2 Word Classes

Today, we are looking at the concept of words and word classes. Our aim is to provide some first evidence for common and inherently quantitative statements about language. For example, we might say that one word is “more common” than another or one word class has more members than another. Below we will start by by looking at word classes and we will try to provide evidence for a very simple hypothesis: There are closed word classes with a limited amount of members and open word classes with significantly more members.

2.1 Parts of speech

2.1.1 Recap: Open and Closed Word Classes

The idea of open and closed word classes is the first we can quantify very easily with the help of corpus data. As opposed to a closed word class, an open word class should have a lot more members. Let’s first recap what types of word classes we know.

Open word classes
  • Nouns: time, book, love, kind
  • Verbs: find, try, look, consider
  • Adjectives: green, high, nice, considerate
  • Adverbs: really, nicely, well
Closed word classes
  • Pronouns: I, you, she, they, mine, …
  • Determiners: the, a(n), this, that, some, any, no, …
  • Prepositions: to, in, at, behind, after, …
  • Conjunctions: and, or, so, that, because, …
Lexical vs. Function word
  • Auxiliary verbs: be, have, (get, keep)
  • Lexical verbs: eat, sleep, repeat, …

Open word classes are commonly subject to word formation processes like derivation and compounding. Loanwords are also almost always from open word classes.

It is unlikely (though not impossible) for a closed word class to gain new members. One rather recent addition to the class of pronouns might be considered singular they.

  1. Each member (…) found something they could improve on in the future. (OED Online 2022: they, 2014 Dalby (Queensland) Herald (Nexis))

However, the first written accounts go back as far as the late 13th century (OED Online 2022: they 2.a.). Members of closed word classes are also mostly invariant, i.e. they do not inflect. None of these properties are logically necessary.
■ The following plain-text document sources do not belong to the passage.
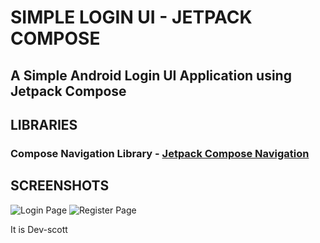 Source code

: # SIMPLE LOGIN UI - JETPACK COMPOSE
## A Simple Android Login UI Application using Jetpack Compose

## LIBRARIES

### Compose Navigation Library - [Jetpack Compose Navigation](https://developer.android.com/jetpack/compose/navigation)

## SCREENSHOTS
![Login Page](../../Cours%20kotlin/Immo-Prime_App-Dev-scott/screenshots/login.jpg)    ![Register Page](../../Cours%20kotlin/Immo-Prime_App-Dev-scott/screenshots/register.jpg)


It is Dev-scott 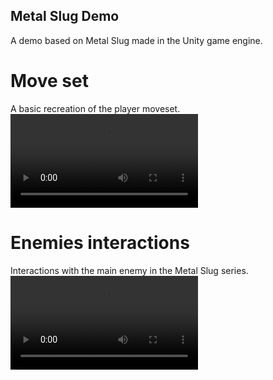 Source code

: ## Metal Slug Demo

A demo based on Metal Slug made in the Unity game engine.

# Move set

A basic recreation of the player moveset.
[<video controls src="./extra/moveset.mp4" title="Player Movset" type="video/mp4">](https://github.com/Wachamuli/MetalSlugBootleg/blob/main/extra/moveset.mp4)


# Enemies interactions

Interactions with the main enemy in the Metal Slug series.
[<video controls src="./extra/enemy_interaction.mp4" title="Interactions" type="video/mp4">](https://github.com/Wachamuli/MetalSlugBootleg/blob/main/extra/enemy_interaction.mp4)
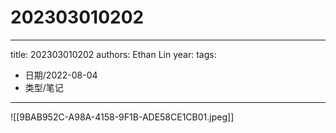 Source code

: # 202303010202


---
title: 202303010202
authors: Ethan Lin
year:
tags:
  - 日期/2022-08-04 
  - 类型/笔记 
---





![[9BAB952C-A98A-4158-9F1B-ADE58CE1CB01.jpeg]]
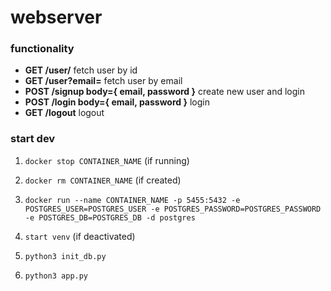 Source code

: # webserver

### functionality

- **GET /user/<id>** fetch user by id
- **GET /user?email=<email>** fetch user by email
- **POST /signup body={ email, password }** create new user and login
- **POST /login body={ email, password }** login
- **GET /logout** logout

### start dev

1. `docker stop CONTAINER_NAME` (if running)

2. `docker rm CONTAINER_NAME` (if created)

3. `docker run --name CONTAINER_NAME -p 5455:5432 -e POSTGRES_USER=POSTGRES_USER -e POSTGRES_PASSWORD=POSTGRES_PASSWORD -e POSTGRES_DB=POSTGRES_DB -d postgres`

4. `start venv` (if deactivated)

5. `python3 init_db.py`

6. `python3 app.py` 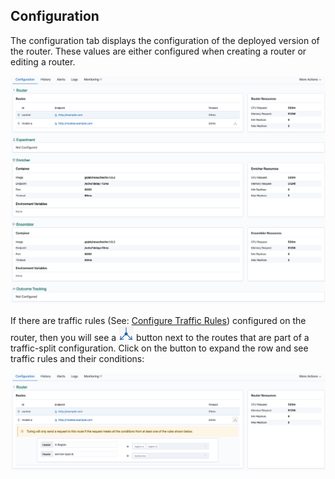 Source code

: ## Configuration

The configuration tab displays the configuration of the deployed version of the router. These values are either configured when creating a router or editing a router. 

![](../.gitbook/assets/router_config.png)  
  
If there are traffic rules (See: [Configure Traffic Rules](../create-a-router/configure-traffic-rules.md)) configured on the router, then you will see a ![](../.gitbook/assets/traffic_split_icon.png) button next to the routes that are part of a traffic-split configuration. Click on the button to expand the row and see traffic rules and their conditions: 

![](../.gitbook/assets/view_router_with_traffic_rules.png)

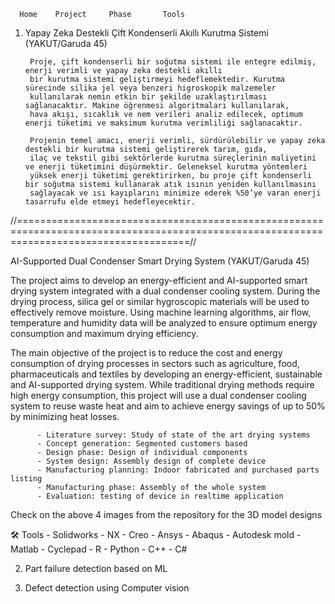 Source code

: 
      Home    Project     Phase       Tools 
      
1. Yapay Zeka Destekli Çift Kondenserli Akıllı Kurutma Sistemi    (YAKUT/Garuda 45)

        Proje, çift kondenserli bir soğutma sistemi ile entegre edilmiş, enerji verimli ve yapay zeka destekli akıllı 
        bir kurutma sistemi geliştirmeyi hedeflemektedir. Kurutma sürecinde silika jel veya benzeri higroskopik malzemeler 
        kullanılarak nemin etkin bir şekilde uzaklaştırılması sağlanacaktır. Makine öğrenmesi algoritmaları kullanılarak, 
        hava akışı, sıcaklık ve nem verileri analiz edilecek, optimum enerji tüketimi ve maksimum kurutma verimliliği sağlanacaktır. 
        
        Projenin temel amacı, enerji verimli, sürdürülebilir ve yapay zeka destekli bir kurutma sistemi geliştirerek tarım, gıda, 
        ilaç ve tekstil gibi sektörlerde kurutma süreçlerinin maliyetini ve enerji tüketimini düşürmektir. Geleneksel kurutma yöntemleri 
        yüksek enerji tüketimi gerektirirken, bu proje çift kondenserli bir soğutma sistemi kullanarak atık ısının yeniden kullanılmasını 
        sağlayacak ve ısı kayıplarını minimize ederek %50’ye varan enerji tasarrufu elde etmeyi hedefleyecektir.
//==========================================================================================================================================//

AI-Supported Dual Condenser Smart Drying System (YAKUT/Garuda 45)

The project aims to develop an energy-efficient and AI-supported smart drying system integrated with a dual condenser cooling system. During the 
drying process, silica gel or similar hygroscopic materials will be used to effectively remove moisture. Using machine learning algorithms, air flow, 
temperature and humidity data will be analyzed to ensure optimum energy consumption and maximum drying efficiency.

The main objective of the project is to reduce the cost and energy consumption of drying processes in sectors such as agriculture, food, pharmaceuticals 
and textiles by developing an energy-efficient, sustainable and AI-supported drying system. While traditional drying methods require high energy consumption, 
this project will use a dual condenser cooling system to reuse waste heat and aim to achieve energy savings of up to 50% by minimizing heat losses.
        
          - Literature survey: Study of state of the art drying systems 
          - Concept generation: Segmented customers based 
          - Design phase: Design of individual components 
          - System design: Assembly design of complete device 
          - Manufacturing planning: Indoor fabricated and purchased parts listing 
          - Manufacturing phase: Assembly of the whole system 
          - Evaluation: testing of device in realtime application 

Check on the above 4 images from the repository for the 3D model designs 

  
 🛠️ Tools
      - Solidworks 
      - NX 
      - Creo 
      - Ansys 
      - Abaqus 
      - Autodesk mold 
      - Matlab 
      - Cyclepad 
      - R 
      - Python 
      - C++ 
      - C# 
  
   2. Part failure detection based on ML</h3>
   3. Defect detection using Computer vision</h3>
  
   
       </div>
  </div>
</div>
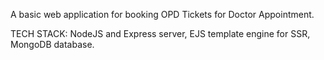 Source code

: A basic web application for booking OPD Tickets for Doctor Appointment.

TECH STACK: NodeJS and Express server, EJS template engine for SSR, MongoDB database.

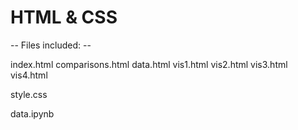 # HTML & CSS


-- Files included: --

index.html
comparisons.html
data.html
vis1.html
vis2.html
vis3.html
vis4.html

style.css

data.ipynb
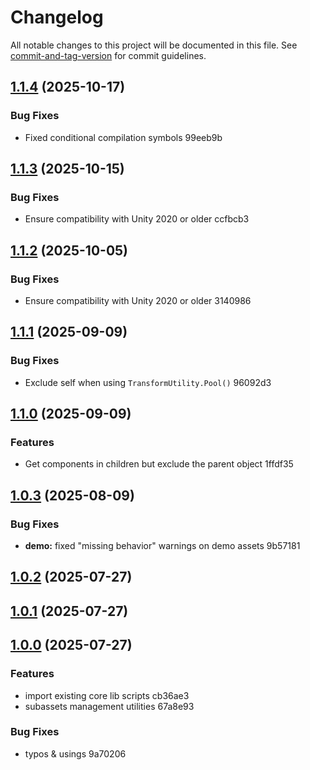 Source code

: # Changelog

All notable changes to this project will be documented in this file. See [commit-and-tag-version](https://github.com/absolute-version/commit-and-tag-version) for commit guidelines.

## [1.1.4](///compare/v1.1.3...v1.1.4) (2025-10-17)


### Bug Fixes

* Fixed conditional compilation symbols 99eeb9b

## [1.1.3](///compare/v1.1.2...v1.1.3) (2025-10-15)


### Bug Fixes

* Ensure compatibility with Unity 2020 or older ccfbcb3

## [1.1.2](///compare/v1.1.1...v1.1.2) (2025-10-05)


### Bug Fixes

* Ensure compatibility with Unity 2020 or older 3140986

## [1.1.1](///compare/v1.1.0...v1.1.1) (2025-09-09)


### Bug Fixes

* Exclude self when using `TransformUtility.Pool()` 96092d3

## [1.1.0](///compare/v1.0.3...v1.1.0) (2025-09-09)


### Features

* Get components in children but exclude the parent object 1ffdf35

## [1.0.3](///compare/v1.0.2...v1.0.3) (2025-08-09)


### Bug Fixes

* **demo:** fixed "missing behavior" warnings on demo assets 9b57181

## [1.0.2](///compare/v1.0.1...v1.0.2) (2025-07-27)

## [1.0.1](///compare/v1.0.0...v1.0.1) (2025-07-27)

## [1.0.0](///compare/v0.0.0...v1.0.0) (2025-07-27)


### Features

* import existing core lib scripts cb36ae3
* subassets management utilities 67a8e93


### Bug Fixes

* typos & usings 9a70206

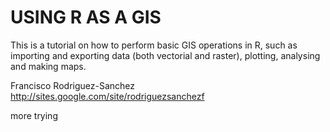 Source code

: USING R AS A GIS
========================================================

This is a tutorial on how to perform basic GIS operations in R, such as importing and exporting data (both vectorial and raster), plotting, analysing and making maps.

Francisco Rodriguez-Sanchez   
http://sites.google.com/site/rodriguezsanchezf

more trying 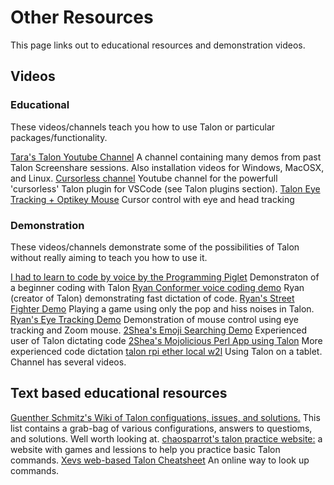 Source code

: # Other Resources

This page links out to educational resources and demonstration videos.

## Videos

### Educational

These videos/channels teach you how to use Talon or particular packages/functionality.

[Tara's Talon Youtube Channel](http://www.youtube.com/tararoys) A channel containing many demos from past Talon Screenshare sessions. Also installation videos for Windows, MacOSX, and Linux.
[Cursorless channel](https://www.youtube.com/channel/UCML02pamUSxtbwAcrUdVmXg) Youtube channel for the powerfull 'cursorless' Talon plugin for VSCode (see Talon plugins section).
[Talon Eye Tracking + Optikey Mouse](https://www.youtube.com/watch?v=PQkJE-rtn-g&feature=youtu.be) Cursor control with eye and head tracking

### Demonstration

These videos/channels demonstrate some of the possibilities of Talon without really aiming to teach you how to use it.

[I had to learn to code by voice by the Programming Piglet](https://www.youtube.com/watch?v=FOJ6OvPf_nM) Demonstraton of a beginner coding with Talon
[Ryan Conformer voice coding demo](https://twitter.com/lunixbochs/status/1378159234861264896) Ryan (creator of Talon) demonstrating fast dictation of code.
[Ryan's Street Fighter Demo](https://youtu.be/pf-jkbIPovs) Playing a game using only the pop and hiss noises in Talon.
[Ryan's Eye Tracking Demo](https://youtu.be/VMNsU7rrjRI) Demonstration of mouse control using eye tracking and Zoom mouse.
[2Shea's Emoji Searching Demo](https://youtu.be/RA0idiJkZOg) Experienced user of Talon dictating code
[2Shea's Mojolicious Perl App using Talon](https://youtu.be/X6rsA0Svh2M) More experienced code dictation
[talon rpi ether local w2l](https://youtu.be/PK6G1foW2Ao) Using Talon on a tablet. Channel has several videos.

## Text based educational resources

[Guenther Schmitz's Wiki of Talon configuations, issues, and solutions.](https://wiki.gpunktschmitz.com/index.php/Talon)  This list contains a grab-bag of various configurations, answers to questioms, and solutions.  Well worth looking at.
[chaosparrot's talon practice website:](https://chaosparrot.github.io/talon_practice) a website with games and lessions to help you practice basic Talon commands. 
[Xevs web-based Talon Cheatsheet](https://talon-knausj-cheatsheet.netlify.app/) An online way to look up commands.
You could imagine inflecting pronouns, or different types. Some languages have a dual in addition to singular and plural (e.g. Classical Arabic), or a distinction between inclusive and exclusive we (several Polynesian languages). Yet the class of pronouns has remaind rather fixed.

2.1.2 PoS-Tags

Figuring out the word class of each word is done with Part-of-speech taggers. Tools like the Tree Tagger (Schmid & Küchenhoff 2013) can determine word classes with an accuracy of around 95% (Horsmann, Erbs & Zesch 2015). Even though this is good enough for most purposes, you have to bear in mind that automatic annotation is error prone and can cause some spurious patterns that have to be accounted for. We will encounter such cases in future sections.

PoS-tags
  • annotation for word class available in most corpora
  • automated

2.2 Types and Tokens

2.2.1 Word boundaries

We have to make a first technical distinction at this point. We need to decide what we count as a word. In linguistic corpora, text is broken up into tokens. The simplest definition of token is the following:

Token
  • character sequences broken up by spaces and punctuation.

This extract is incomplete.